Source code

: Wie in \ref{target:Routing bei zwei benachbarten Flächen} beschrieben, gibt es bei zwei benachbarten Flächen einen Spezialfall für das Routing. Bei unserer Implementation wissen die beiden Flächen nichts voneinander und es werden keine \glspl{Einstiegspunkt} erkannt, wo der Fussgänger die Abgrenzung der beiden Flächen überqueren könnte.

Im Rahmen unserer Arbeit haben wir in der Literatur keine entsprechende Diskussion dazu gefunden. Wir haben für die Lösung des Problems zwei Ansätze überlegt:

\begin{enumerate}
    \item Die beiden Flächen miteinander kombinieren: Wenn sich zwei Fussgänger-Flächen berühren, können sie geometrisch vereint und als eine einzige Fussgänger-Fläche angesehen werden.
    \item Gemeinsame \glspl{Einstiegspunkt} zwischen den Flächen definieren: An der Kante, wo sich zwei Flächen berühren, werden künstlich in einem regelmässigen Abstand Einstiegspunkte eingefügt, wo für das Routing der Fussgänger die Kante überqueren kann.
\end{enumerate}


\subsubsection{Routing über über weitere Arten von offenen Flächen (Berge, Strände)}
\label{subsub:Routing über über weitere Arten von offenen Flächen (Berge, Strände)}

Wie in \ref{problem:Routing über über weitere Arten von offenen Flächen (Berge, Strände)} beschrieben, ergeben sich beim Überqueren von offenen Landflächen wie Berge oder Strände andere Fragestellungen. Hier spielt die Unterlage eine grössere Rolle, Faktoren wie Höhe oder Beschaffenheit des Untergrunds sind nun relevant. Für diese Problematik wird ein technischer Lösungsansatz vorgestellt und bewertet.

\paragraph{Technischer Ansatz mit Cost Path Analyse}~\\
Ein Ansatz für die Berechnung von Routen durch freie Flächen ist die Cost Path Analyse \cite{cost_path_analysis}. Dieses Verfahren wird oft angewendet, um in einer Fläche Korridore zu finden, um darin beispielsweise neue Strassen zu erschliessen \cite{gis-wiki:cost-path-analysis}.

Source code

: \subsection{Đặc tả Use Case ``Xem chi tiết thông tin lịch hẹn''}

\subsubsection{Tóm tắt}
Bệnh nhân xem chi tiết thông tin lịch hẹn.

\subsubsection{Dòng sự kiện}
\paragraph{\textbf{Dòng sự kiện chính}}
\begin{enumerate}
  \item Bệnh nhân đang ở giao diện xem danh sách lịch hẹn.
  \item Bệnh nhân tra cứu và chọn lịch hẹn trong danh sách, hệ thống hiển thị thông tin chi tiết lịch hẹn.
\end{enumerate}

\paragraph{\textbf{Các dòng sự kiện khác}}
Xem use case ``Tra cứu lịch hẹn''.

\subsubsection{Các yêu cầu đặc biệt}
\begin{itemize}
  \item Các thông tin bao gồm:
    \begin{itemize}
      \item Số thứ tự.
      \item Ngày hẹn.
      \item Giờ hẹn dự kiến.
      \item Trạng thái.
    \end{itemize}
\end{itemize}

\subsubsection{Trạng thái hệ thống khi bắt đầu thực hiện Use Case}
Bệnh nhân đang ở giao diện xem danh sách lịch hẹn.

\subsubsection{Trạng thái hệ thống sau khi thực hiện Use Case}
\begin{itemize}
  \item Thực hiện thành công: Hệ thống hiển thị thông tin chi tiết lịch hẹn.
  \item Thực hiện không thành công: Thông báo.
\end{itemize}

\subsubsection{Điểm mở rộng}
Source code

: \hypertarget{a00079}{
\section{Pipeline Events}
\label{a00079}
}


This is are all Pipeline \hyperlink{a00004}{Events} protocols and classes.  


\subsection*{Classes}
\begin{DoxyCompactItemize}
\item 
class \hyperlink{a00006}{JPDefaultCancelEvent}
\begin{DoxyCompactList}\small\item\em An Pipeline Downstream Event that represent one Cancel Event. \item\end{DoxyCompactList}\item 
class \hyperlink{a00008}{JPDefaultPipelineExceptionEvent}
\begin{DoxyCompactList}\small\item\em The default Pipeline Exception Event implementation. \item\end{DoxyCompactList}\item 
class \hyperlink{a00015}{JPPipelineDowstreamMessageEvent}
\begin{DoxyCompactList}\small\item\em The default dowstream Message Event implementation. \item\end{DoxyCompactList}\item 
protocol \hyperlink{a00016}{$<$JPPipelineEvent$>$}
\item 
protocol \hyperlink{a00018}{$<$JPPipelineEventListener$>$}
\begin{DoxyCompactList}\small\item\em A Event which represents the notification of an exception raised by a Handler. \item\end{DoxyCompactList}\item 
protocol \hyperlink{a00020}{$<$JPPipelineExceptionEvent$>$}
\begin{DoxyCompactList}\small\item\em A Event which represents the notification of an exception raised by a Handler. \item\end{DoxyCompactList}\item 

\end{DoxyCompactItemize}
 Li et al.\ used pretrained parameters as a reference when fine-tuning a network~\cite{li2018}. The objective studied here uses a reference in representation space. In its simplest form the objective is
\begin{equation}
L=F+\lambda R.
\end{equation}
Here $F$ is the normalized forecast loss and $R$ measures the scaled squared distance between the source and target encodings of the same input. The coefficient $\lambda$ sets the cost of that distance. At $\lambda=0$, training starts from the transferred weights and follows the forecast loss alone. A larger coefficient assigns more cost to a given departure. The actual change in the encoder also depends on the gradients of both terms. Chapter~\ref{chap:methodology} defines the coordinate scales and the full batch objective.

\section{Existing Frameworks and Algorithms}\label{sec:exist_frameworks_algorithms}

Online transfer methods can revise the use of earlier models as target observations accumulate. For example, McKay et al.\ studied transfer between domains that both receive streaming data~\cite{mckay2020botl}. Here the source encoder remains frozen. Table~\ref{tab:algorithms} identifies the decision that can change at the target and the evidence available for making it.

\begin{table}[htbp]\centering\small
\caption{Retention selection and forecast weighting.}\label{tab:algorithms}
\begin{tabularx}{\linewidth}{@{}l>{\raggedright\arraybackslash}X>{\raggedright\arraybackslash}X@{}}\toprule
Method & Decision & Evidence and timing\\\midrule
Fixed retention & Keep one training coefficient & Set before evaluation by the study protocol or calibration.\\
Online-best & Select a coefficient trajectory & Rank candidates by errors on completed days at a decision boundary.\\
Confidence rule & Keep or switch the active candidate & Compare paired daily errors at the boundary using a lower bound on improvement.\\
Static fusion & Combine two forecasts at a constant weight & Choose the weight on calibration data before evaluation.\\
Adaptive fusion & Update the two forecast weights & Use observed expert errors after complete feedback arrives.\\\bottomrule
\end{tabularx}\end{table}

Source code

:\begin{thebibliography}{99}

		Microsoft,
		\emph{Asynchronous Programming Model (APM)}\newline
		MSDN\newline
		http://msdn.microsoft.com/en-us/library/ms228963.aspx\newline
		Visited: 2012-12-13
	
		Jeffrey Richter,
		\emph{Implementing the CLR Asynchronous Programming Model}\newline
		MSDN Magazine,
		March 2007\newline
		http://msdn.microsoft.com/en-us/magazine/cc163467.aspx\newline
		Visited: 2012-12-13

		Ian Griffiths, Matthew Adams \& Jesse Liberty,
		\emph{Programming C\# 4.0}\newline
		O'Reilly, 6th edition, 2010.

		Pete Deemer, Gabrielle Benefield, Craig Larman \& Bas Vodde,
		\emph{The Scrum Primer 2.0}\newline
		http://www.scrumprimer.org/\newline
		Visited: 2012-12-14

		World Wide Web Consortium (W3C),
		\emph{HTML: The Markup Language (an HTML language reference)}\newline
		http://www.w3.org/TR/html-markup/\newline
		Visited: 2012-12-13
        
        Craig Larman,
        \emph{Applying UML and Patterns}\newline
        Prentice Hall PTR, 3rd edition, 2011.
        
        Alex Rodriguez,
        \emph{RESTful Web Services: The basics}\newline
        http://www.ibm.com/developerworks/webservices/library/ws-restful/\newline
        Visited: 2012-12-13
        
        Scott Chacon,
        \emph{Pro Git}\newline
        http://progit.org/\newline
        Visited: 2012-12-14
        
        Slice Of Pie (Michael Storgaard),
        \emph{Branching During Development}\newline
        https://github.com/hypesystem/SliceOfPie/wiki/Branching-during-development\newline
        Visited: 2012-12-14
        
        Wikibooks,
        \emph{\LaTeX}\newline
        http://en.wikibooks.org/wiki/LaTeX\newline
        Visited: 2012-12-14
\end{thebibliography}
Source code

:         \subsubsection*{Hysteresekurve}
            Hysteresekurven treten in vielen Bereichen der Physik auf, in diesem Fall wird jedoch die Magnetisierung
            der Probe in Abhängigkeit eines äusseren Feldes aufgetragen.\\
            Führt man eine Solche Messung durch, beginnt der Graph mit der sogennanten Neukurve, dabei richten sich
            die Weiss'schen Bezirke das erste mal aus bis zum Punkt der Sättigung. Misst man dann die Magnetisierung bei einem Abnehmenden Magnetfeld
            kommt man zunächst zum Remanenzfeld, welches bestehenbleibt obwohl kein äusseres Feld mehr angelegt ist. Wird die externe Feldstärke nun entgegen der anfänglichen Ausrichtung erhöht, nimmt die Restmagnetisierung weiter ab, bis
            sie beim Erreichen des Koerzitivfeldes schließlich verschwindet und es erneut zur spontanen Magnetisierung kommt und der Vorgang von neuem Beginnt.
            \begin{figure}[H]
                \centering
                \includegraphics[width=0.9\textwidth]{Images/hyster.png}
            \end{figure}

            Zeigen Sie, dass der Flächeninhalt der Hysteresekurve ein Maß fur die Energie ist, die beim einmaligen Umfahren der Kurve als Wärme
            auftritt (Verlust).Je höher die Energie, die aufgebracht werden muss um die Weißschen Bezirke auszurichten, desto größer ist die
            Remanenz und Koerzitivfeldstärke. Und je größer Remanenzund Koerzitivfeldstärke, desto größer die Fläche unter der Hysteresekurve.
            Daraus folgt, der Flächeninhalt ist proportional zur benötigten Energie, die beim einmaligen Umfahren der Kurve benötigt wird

※ ※ ※

#### [DIRECTIONS FOR THIS TASK]
Look for "encoder" in each line of the material, then copy the lines where it is found.

#### [THE ANSWER]
Here $F$ is the normalized forecast loss and $R$ measures the scaled squared distance between the source and target encodings of the same input. The coefficient $\lambda$ sets the cost of that distance. At $\lambda=0$, training starts from the transferred weights and follows the forecast loss alone. A larger coefficient assigns more cost to a given departure. The actual change in the encoder also depends on the gradients of both terms. Chapter~\ref{chap:methodology} defines the coordinate scales and the full batch objective.
Online transfer methods can revise the use of earlier models as target observations accumulate. For example, McKay et al.\ studied transfer between domains that both receive streaming data~\cite{mckay2020botl}. Here the source encoder remains frozen. Table~\ref{tab:algorithms} identifies the decision that can change at the target and the evidence available for making it.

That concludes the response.